Call it a case of misplaced umbrage.

UPDATE, 3:32 p.m.: Smart points from the Atlantic's Marc Ambinder, who echoes and expands on what I wrote above:

Reasonable people ought to be able to disagree about whether, had they been sitting at David Remnick's desk, they would have commissioned the same cover. We can debate whether it's funny, whether it's in poor taste, whether it's banal or immature, whether will strike the prejudicial id. But when art like this outrageous us to the point of condemning the New Yorker as an enterprise, of making facile allusions to anti-Obama propaganda, of insisting that the New Yorker vet its cartoons to make sure they don't spread stereotypes, we've lost the crucial distinction between what's hurtful and what's harmful -- a very important distinction for a liberal democracy to preserve.

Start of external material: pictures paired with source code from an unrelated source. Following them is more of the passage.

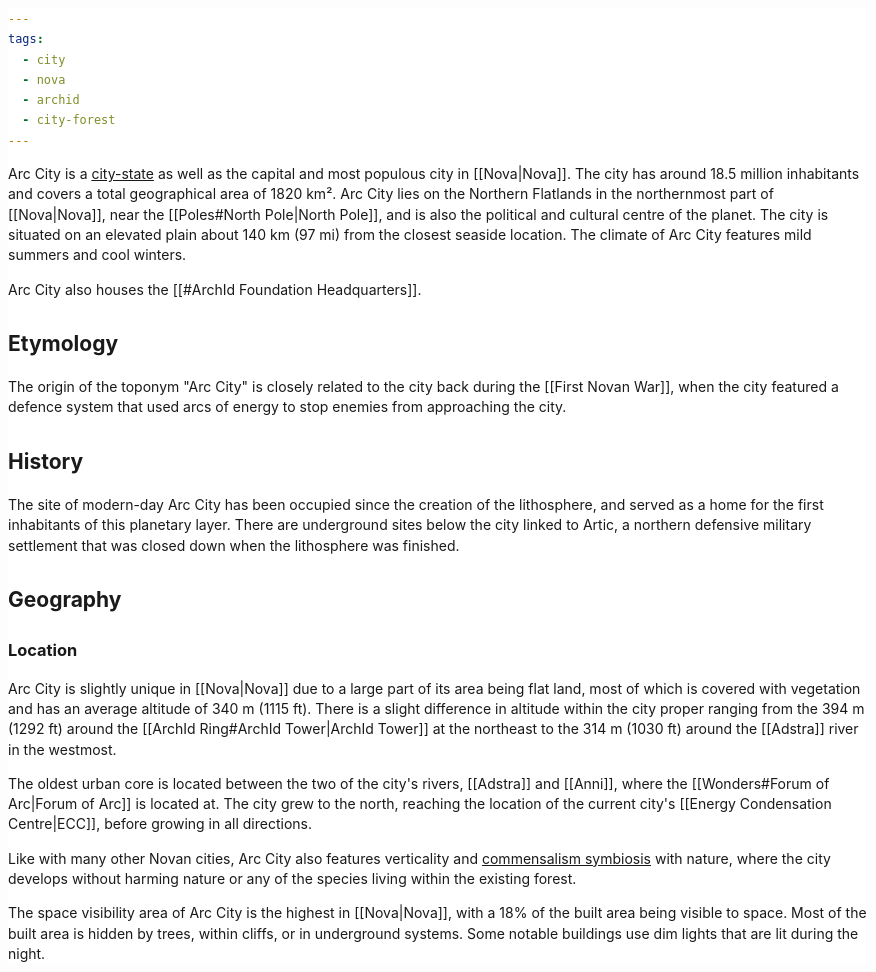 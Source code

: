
 ```yaml
---
tags:
  - city
  - nova
  - archid
  - city-forest
---
```

Arc City is a [city-state](https://en.wikipedia.org/wiki/City-state) as well as the capital and most populous city in [[Nova|Nova]]. The city has around 18.5 million inhabitants and covers a total geographical area of 1820 km². Arc City lies on the Northern Flatlands in the northernmost part of [[Nova|Nova]], near the [[Poles#North Pole|North Pole]], and is also the political and cultural centre of the planet. The city is situated on an elevated plain about 140 km (97 mi) from the closest seaside location. The climate of Arc City features mild summers and cool winters.

Arc City also houses the [[#ArchId Foundation Headquarters]].

## Etymology
The origin of the toponym "Arc City" is closely related to the city back during the [[First Novan War]], when the city featured a defence system that used arcs of energy to stop enemies from approaching the city.

## History
The site of modern-day Arc City has been occupied since the creation of the lithosphere, and served as a home for the first inhabitants of this planetary layer. There are underground sites below the city linked to Artic, a northern defensive military settlement that was closed down when the lithosphere was finished.

## Geography
### Location
Arc City is slightly unique in [[Nova|Nova]] due to a large part of its area being flat land, most of which is covered with vegetation and has an average altitude of 340 m (1115 ft). There is a slight difference in altitude within the city proper ranging from the 394 m (1292 ft) around the [[ArchId Ring#ArchId Tower|ArchId Tower]] at the northeast to the 314 m (1030 ft) around the [[Adstra]] river in the westmost.

The oldest urban core is located between the two of the city's rivers, [[Adstra]] and [[Anni]], where the [[Wonders#Forum of Arc|Forum of Arc]] is located at. The city grew to the north, reaching the location of the current city's [[Energy Condensation Centre|ECC]], before growing in all directions.

Like with many other Novan cities, Arc City also features verticality and [commensalism symbiosis](https://en.wikipedia.org/wiki/Commensalism) with nature, where the city develops without harming nature or any of the species living within the existing forest.

The space visibility area of Arc City is the highest in [[Nova|Nova]], with a 18% of the built area being visible to space. Most of the built area is hidden by trees, within cliffs, or in underground systems. Some notable buildings use dim lights that are lit during the night.
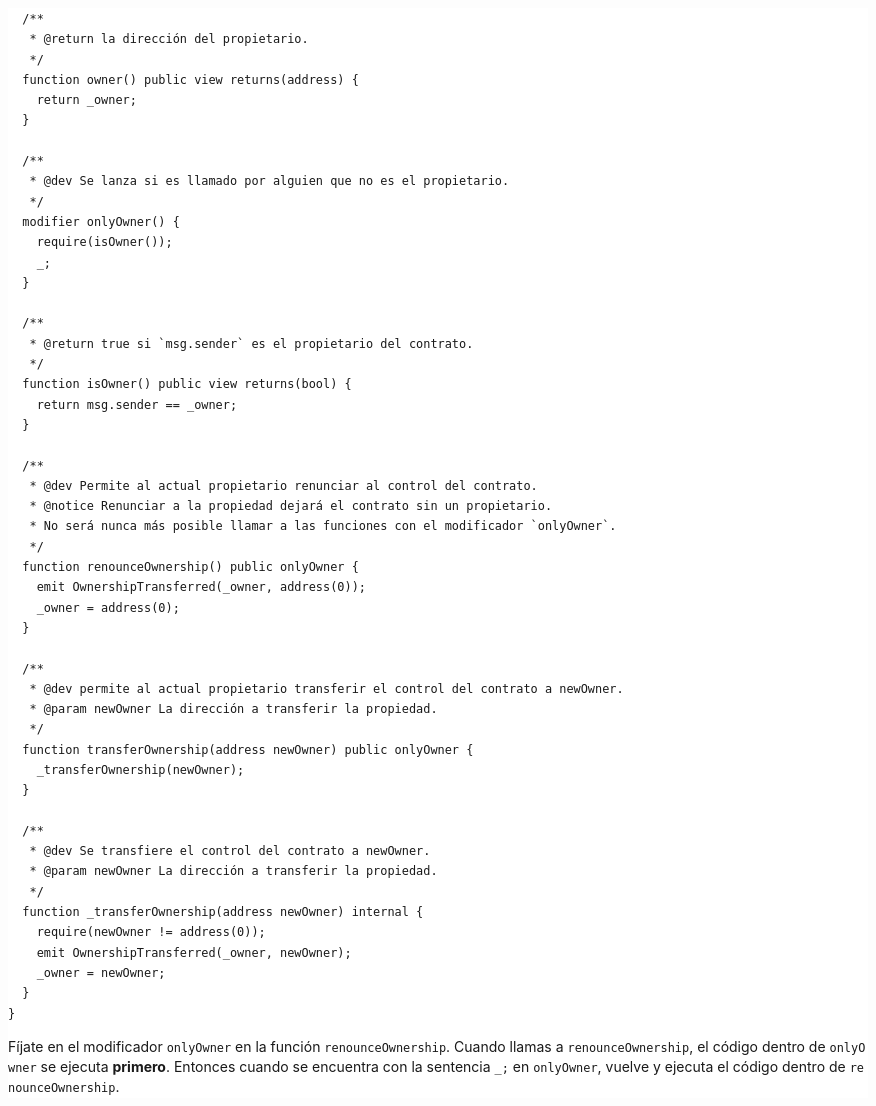       /**
       * @return la dirección del propietario.
       */
      function owner() public view returns(address) {
        return _owner;
      }
    
      /**
       * @dev Se lanza si es llamado por alguien que no es el propietario.
       */
      modifier onlyOwner() {
        require(isOwner());
        _;
      }
    
      /**
       * @return true si `msg.sender` es el propietario del contrato.
       */
      function isOwner() public view returns(bool) {
        return msg.sender == _owner;
      }
    
      /**
       * @dev Permite al actual propietario renunciar al control del contrato.
       * @notice Renunciar a la propiedad dejará el contrato sin un propietario.
       * No será nunca más posible llamar a las funciones con el modificador `onlyOwner`.
       */
      function renounceOwnership() public onlyOwner {
        emit OwnershipTransferred(_owner, address(0));
        _owner = address(0);
      }
    
      /**
       * @dev permite al actual propietario transferir el control del contrato a newOwner.
       * @param newOwner La dirección a transferir la propiedad.
       */
      function transferOwnership(address newOwner) public onlyOwner {
        _transferOwnership(newOwner);
      }
    
      /**
       * @dev Se transfiere el control del contrato a newOwner.
       * @param newOwner La dirección a transferir la propiedad.
       */
      function _transferOwnership(address newOwner) internal {
        require(newOwner != address(0));
        emit OwnershipTransferred(_owner, newOwner);
        _owner = newOwner;
      }
    }
    

Fíjate en el modificador `onlyOwner` en la función `renounceOwnership`. Cuando llamas a `renounceOwnership`, el código dentro de `onlyOwner` se ejecuta **primero**. Entonces cuando se encuentra con la sentencia `_;` en `onlyOwner`, vuelve y ejecuta el código dentro de `renounceOwnership`.
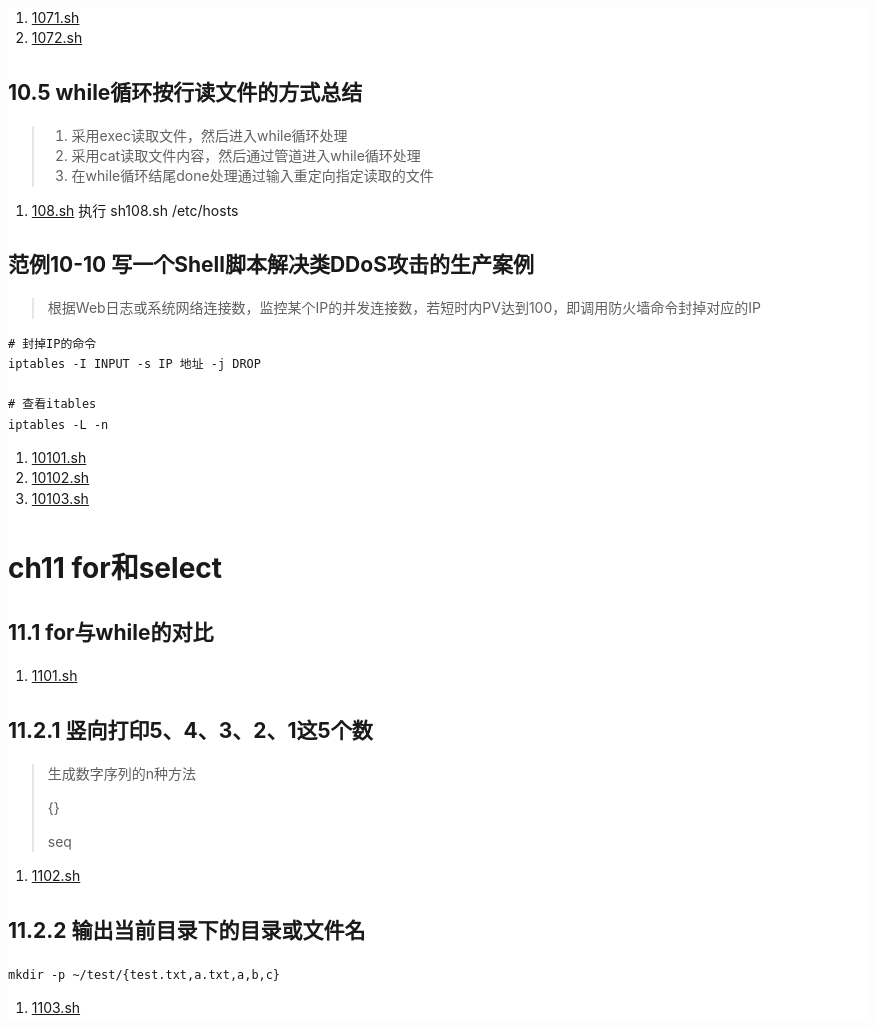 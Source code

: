 1. [1071.sh](ch10/1071.sh)
2. [1072.sh](ch10/1072.sh)

## 10.5 while循环按行读文件的方式总结

> 1. 采用exec读取文件，然后进入while循环处理
> 2. 采用cat读取文件内容，然后通过管道进入while循环处理
> 3. 在while循环结尾done处理通过输入重定向指定读取的文件

1. [108.sh](ch10/108.sh)
   执行 sh108.sh /etc/hosts

## 范例10-10 写一个Shell脚本解决类DDoS攻击的生产案例

> 根据Web日志或系统网络连接数，监控某个IP的并发连接数，若短时内PV达到100，即调用防火墙命令封掉对应的IP

```shell
# 封掉IP的命令
iptables -I INPUT -s IP 地址 -j DROP

# 查看itables
iptables -L -n
```

1. [10101.sh](ch10/10101.sh)
2. [10102.sh](ch10/10102.sh)
3. [10103.sh](ch10/10103.sh)


# ch11 for和select

## 11.1 for与while的对比

1. [1101.sh](ch11/1101.sh)

## 11.2.1 竖向打印5、4、3、2、1这5个数

> 生成数字序列的n种方法
>
> {}
>
> seq

1. [1102.sh](ch11/1102.sh)

## 11.2.2 输出当前目录下的目录或文件名

```shell
mkdir -p ~/test/{test.txt,a.txt,a,b,c}
```

1. [1103.sh](ch11/1103.sh)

Everyone brags about their own ability to resist subliminal messages -- although this is quite liminal, but we assume the worst about our fellow citizens, and we assume that they can't handle the same complex images we can handle. By the way: those Outrageists who protest the cover are responsible for making sure that the New Yorker cover -- which, incidentally, a lot of us readers tend not to notice each week -- will be seen by millions and millions of more people.